In a long speech addressed to members of the Congregation for the Doctrine of the Faith, headed by Cardinal Joseph Ratzinger, Pope John Paul II said that canonical norms must be applied to punish priestly sexual misconduct, but the true solution of the problem lies at seminaries.
In the final part of his speech, the Pope addressed a “delicate and current question,” the “noteworthy increase” in disciplinary cases of “delicta graviora” –grave crimes- including “delicta contra mores” –crimes against social mores.
He said that canonical norms applied with justice and fairness “tend to guarantee the exercise of the right of defense of the accused as well as the needs of the common good”.
“Once there is evidence of the crime,” it is necessary to consider thoroughly the “just principle of proportionality between guilt and punishment, as well as the predominant need to protect the people of God.”
“This,” he continued, “does not depend solely on the application of the canonical penal law, but finds greater guarantee in the just and balanced formation of future priests called in an explicit way to embrace with joy and generosity the style of a humble, modest and chaste life which is the practical foundation of ecclesiastical celibacy.” “Therefore,” the Pontiff concluded, “I invite your congregation to collaborate with the other dicasteries of the Roman Curia responsible for the formation of seminarians and of the clergy to adopt the necessary measures to assure that priests live in conformity to their call and to their commitment to perfect and perpetual chastity for the Kingdom of God.”
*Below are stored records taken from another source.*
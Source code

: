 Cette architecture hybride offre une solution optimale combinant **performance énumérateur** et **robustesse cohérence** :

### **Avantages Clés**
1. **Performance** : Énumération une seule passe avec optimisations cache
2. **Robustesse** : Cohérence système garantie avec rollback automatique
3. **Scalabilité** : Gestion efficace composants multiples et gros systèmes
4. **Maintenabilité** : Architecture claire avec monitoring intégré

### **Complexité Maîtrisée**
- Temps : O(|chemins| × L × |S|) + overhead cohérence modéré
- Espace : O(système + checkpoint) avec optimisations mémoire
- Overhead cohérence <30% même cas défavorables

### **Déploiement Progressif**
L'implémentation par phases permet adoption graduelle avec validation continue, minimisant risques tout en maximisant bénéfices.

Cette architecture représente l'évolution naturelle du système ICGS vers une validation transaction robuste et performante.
On April 30 2001, the Pope published the Motu Proprio Sacramentorum Sanctitatis Tutela about the moral crimes reserved to the judgment of the Congregation of the Doctrine of the Faith.
In that document the Pontiff reserved to this Congregation all moral crimes related to faith (like heresy or apostasy,) the sacraments (like acts of sacrilege) and crimes against social mores (all types of sexual misconduct).